__Task to complete__. Wherever a line in the data holds the word "will", pull that line out.

__Input data__.
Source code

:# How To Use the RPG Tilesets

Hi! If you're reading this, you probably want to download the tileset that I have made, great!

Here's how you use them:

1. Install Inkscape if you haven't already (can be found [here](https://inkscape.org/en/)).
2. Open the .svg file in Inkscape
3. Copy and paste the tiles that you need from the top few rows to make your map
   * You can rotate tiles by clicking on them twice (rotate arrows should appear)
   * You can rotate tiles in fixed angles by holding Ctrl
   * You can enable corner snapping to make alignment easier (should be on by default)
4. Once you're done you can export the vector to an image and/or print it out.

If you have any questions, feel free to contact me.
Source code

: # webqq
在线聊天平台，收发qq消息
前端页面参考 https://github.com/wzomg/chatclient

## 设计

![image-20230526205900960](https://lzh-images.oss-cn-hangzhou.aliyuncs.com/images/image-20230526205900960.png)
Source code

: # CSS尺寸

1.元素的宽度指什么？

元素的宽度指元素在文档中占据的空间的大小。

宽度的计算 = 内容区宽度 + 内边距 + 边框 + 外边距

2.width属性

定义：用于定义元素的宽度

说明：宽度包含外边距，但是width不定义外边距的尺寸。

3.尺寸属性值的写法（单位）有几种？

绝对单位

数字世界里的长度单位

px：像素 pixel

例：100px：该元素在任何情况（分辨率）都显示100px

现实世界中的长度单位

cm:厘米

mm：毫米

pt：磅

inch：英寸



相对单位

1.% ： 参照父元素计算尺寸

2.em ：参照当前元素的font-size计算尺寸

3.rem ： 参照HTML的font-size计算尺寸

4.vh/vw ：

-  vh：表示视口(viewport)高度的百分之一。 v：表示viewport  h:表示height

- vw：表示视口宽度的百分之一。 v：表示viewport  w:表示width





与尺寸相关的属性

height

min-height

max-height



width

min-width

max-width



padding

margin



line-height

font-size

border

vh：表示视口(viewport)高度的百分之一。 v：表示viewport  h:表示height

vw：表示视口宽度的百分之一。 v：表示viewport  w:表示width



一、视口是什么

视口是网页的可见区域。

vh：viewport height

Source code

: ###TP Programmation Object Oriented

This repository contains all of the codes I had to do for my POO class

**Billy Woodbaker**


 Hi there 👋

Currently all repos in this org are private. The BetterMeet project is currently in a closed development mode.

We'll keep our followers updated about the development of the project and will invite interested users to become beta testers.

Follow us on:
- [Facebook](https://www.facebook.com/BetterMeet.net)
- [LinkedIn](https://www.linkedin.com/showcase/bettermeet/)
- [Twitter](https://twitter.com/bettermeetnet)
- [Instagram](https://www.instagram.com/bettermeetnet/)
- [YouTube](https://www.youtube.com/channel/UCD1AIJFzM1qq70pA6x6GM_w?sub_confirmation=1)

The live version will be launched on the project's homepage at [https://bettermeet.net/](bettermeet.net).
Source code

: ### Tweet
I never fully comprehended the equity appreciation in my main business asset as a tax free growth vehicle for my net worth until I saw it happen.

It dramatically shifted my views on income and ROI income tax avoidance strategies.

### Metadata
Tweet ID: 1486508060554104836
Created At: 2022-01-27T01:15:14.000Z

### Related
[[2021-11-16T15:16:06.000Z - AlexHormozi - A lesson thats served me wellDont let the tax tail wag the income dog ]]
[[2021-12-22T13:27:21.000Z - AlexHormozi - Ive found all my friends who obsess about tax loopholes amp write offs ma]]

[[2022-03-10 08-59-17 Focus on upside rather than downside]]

__Task output__.
We'll keep our followers updated about the development of the project and will invite interested users to become beta testers.
The live version will be launched on the project's homepage at [https://bettermeet.net/](bettermeet.net).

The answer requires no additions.